Black Roots – The Reggae Singles Anthology (Bristol Music Archive)
September 15, 2011
La Bristol Archive Records continua a ripescare il reggae prodotto negli anni settanta ed ottanta nella città famosa al mondo per la musica di Massive Attack e Portishead. Ora è la volta di questa sostanziosa raccolta dedicata ai Black Roots, band ben nota agli estimatori del suono inglese classico con all’attivo una nutrita serie di albums dal 1983 al 1995.
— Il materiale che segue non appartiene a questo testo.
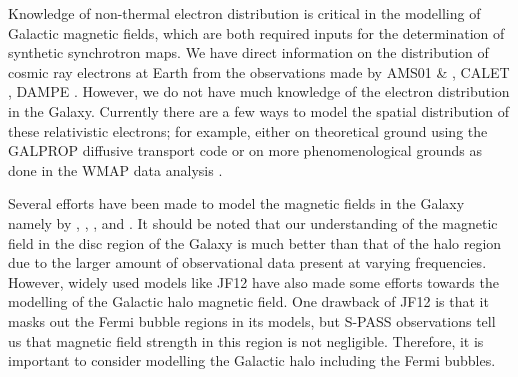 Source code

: \documentclass[usenatbib]{mnras}
\newcommand{\Arjen}[1]{{\color{brown}#1}}
\newcommand{\Vasu}[1]{{\color{purple}#1}}
\begin{document}
Knowledge of non-thermal electron distribution is critical in the modelling of Galactic magnetic fields, which are both required inputs for the determination of synthetic synchrotron maps.
We have direct information on the distribution of cosmic ray electrons at Earth from the observations made by AMS01 \cite{AMS_2002} \& \cite{AMS_2014}, CALET \cite{Calet_2017}, DAMPE \cite{Dampe_2017}. However, we do not have much knowledge of the electron distribution in the Galaxy.
Currently there are a few ways to model the spatial distribution of these relativistic electrons; for example, either on theoretical ground using the GALPROP diffusive transport code \cite{Hammurabi} \cite{Orlando_2011} or on more phenomenological grounds as done in the WMAP data analysis \cite{WMAP_Page}.


Several efforts have  been made to model the magnetic fields in the Galaxy namely by \cite{Jaffe_2010}, \cite{Jaffe_2011}, \cite{Sun_2008}, and \cite{JF12}. It should be noted that our understanding of the magnetic field in the disc region of the Galaxy is much better than that of the halo region due to the larger amount of observational data present at varying frequencies. However, widely used models like JF12 \cite{JF12} have also made some efforts towards the modelling of the Galactic halo magnetic field. One drawback of JF12 \cite{JF12} is that it masks out the Fermi bubble regions in its models, but S-PASS \cite{Carretti_2013} observations tell us that magnetic field strength in this region is not negligible. Therefore, it is important to consider modelling the Galactic halo including the Fermi bubbles.

\end{document}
La band proveniente dal quartiere di S.Paul aveva comunque esordito nel 1981 creando la propria label indipendente chiamata significativamente Nubian e realizzando alcuni singoli molte tracce dei quali non saranno poi compresi su album. Ciò rende quindi questa raccolta molto importante dal punto di vista documentario: si parte quindi con le quattro tracce del primo EP guidate dalla tune-manifesto ‘Bristol rock’. Nei promettenti suoni di questo debutto tutti gli ingredienti tipici del roots reggae UK di quegli anni e cioè accordi in minore e ritmiche incalzanti, voci lamentose in puro ‘sufferers style’ e suono teso e vibrante a ricordare sicuramente i più famosi Steel Pulse.
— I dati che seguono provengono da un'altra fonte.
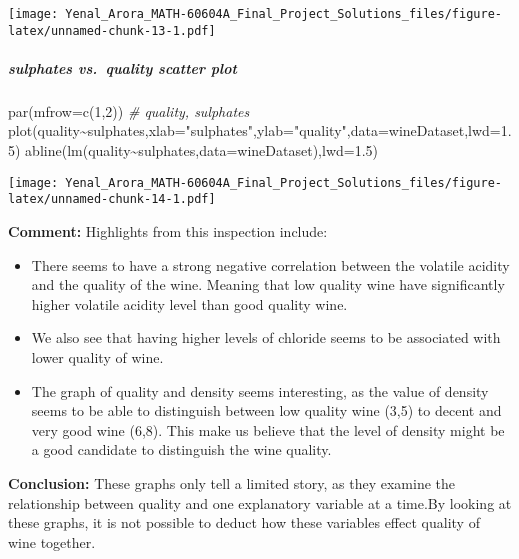 \documentclass[
]{article}
\newenvironment{Shaded}{\begin{snugshade}}{\end{snugshade}}
\newcommand{\AttributeTok}[1]{\textcolor[rgb]{0.77,0.63,0.00}{#1}}
\newcommand{\CommentTok}[1]{\textcolor[rgb]{0.56,0.35,0.01}{\textit{#1}}}
\newcommand{\DecValTok}[1]{\textcolor[rgb]{0.00,0.00,0.81}{#1}}
\newcommand{\FloatTok}[1]{\textcolor[rgb]{0.00,0.00,0.81}{#1}}
\newcommand{\FunctionTok}[1]{\textcolor[rgb]{0.00,0.00,0.00}{#1}}
\newcommand{\NormalTok}[1]{#1}
\newcommand{\SpecialCharTok}[1]{\textcolor[rgb]{0.00,0.00,0.00}{#1}}
\newcommand{\StringTok}[1]{\textcolor[rgb]{0.31,0.60,0.02}{#1}}
\begin{document}
\texttt{[image: Yenal\_Arora\_MATH-60604A\_Final\_Project\_Solutions\_files/figure-latex/unnamed-chunk-13-1.pdf]}

\hypertarget{sulphates-vs.-quality-scatter-plot}{%
\subparagraph{sulphates vs.~quality scatter
plot}\label{sulphates-vs.-quality-scatter-plot}}

\begin{Shaded}
\begin{Highlighting}[]
\FunctionTok{par}\NormalTok{(}\AttributeTok{mfrow=}\FunctionTok{c}\NormalTok{(}\DecValTok{1}\NormalTok{,}\DecValTok{2}\NormalTok{))}
\CommentTok{\# quality, sulphates}
\FunctionTok{plot}\NormalTok{(quality}\SpecialCharTok{\textasciitilde{}}\NormalTok{sulphates,}\AttributeTok{xlab=}\StringTok{"sulphates"}\NormalTok{,}\AttributeTok{ylab=}\StringTok{"quality"}\NormalTok{,}\AttributeTok{data=}\NormalTok{wineDataset,}\AttributeTok{lwd=}\FloatTok{1.5}\NormalTok{)}
\FunctionTok{abline}\NormalTok{(}\FunctionTok{lm}\NormalTok{(quality}\SpecialCharTok{\textasciitilde{}}\NormalTok{sulphates,}\AttributeTok{data=}\NormalTok{wineDataset),}\AttributeTok{lwd=}\FloatTok{1.5}\NormalTok{)}
\end{Highlighting}
\end{Shaded}

\texttt{[image: Yenal\_Arora\_MATH-60604A\_Final\_Project\_Solutions\_files/figure-latex/unnamed-chunk-14-1.pdf]}

\textbf{Comment:} Highlights from this inspection include:

\begin{itemize}
\item
  There seems to have a strong negative correlation between the volatile
  acidity and the quality of the wine. Meaning that low quality wine
  have significantly higher volatile acidity level than good quality
  wine.
\item
  We also see that having higher levels of chloride seems to be
  associated with lower quality of wine.
\item
  The graph of quality and density seems interesting, as the value of
  density seems to be able to distinguish between low quality wine (3,5)
  to decent and very good wine (6,8). This make us believe that the
  level of density might be a good candidate to distinguish the wine
  quality.
\end{itemize}

\textbf{Conclusion:} These graphs only tell a limited story, as they
examine the relationship between quality and one explanatory variable at
a time.By looking at these graphs, it is not possible to deduct how
these variables effect quality of wine together.
\end{document}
Solo le armonie in maggiore di ‘Father’ stemperano uno scenario di grande militanza sonora e lirica ispirata dalla frustrazione creata dalle precarie condizioni di vita degli immigrati caraibici in una società in cui gli episodi di intolleranza e razzismo erano all’ordine del giorno. Sempre nel 1981 esce il secondo singolo di tre tracce ancora una volta incluso integralmente nel CD: tra queste tracce spicca magistralmente ‘What dem a go do’ con una coda dub assolutamente da brivido. Tra le altre canzoni manifesto dei Black Roots in questa raccolta che da un’idea abbastanza esaustiva del carattere e della produzione della band abbiamo anche ‘The frontline’, ‘Juvenile delinquent’ e ‘Strugglin’, tutte tracce con un posto di diritto nella storia del roots reggae inglese al pari di produzioni di bands più famose come Aswad, Steel Pulse e Misty In Roots.
Nel finale del CD ordinato in senso cronologico inziano a fare capolino i suoni digitali: ‘Seeing your face’ e ‘Pin in the ocean’ sono compresi nell’album del 1987 ‘All day all night’ prodotto da Mad Professor. Con i maestosi suoni di fiati dubbati in una clamorosa coda dub ‘Pin in the ocean’ testimonia la grinta immutata con cui Black Roots arrivavano alla fine degli anni ottanta. Piuttosto piacevole anche la cover di ‘Suzy Wong’ di Jacob Miller originariamente compresa nell’album ‘Live power’, uno dei brani conclusivi di un CD che riteniamo fondamentale per gli amanti del suono inglese degli anni settanta ed ottanta.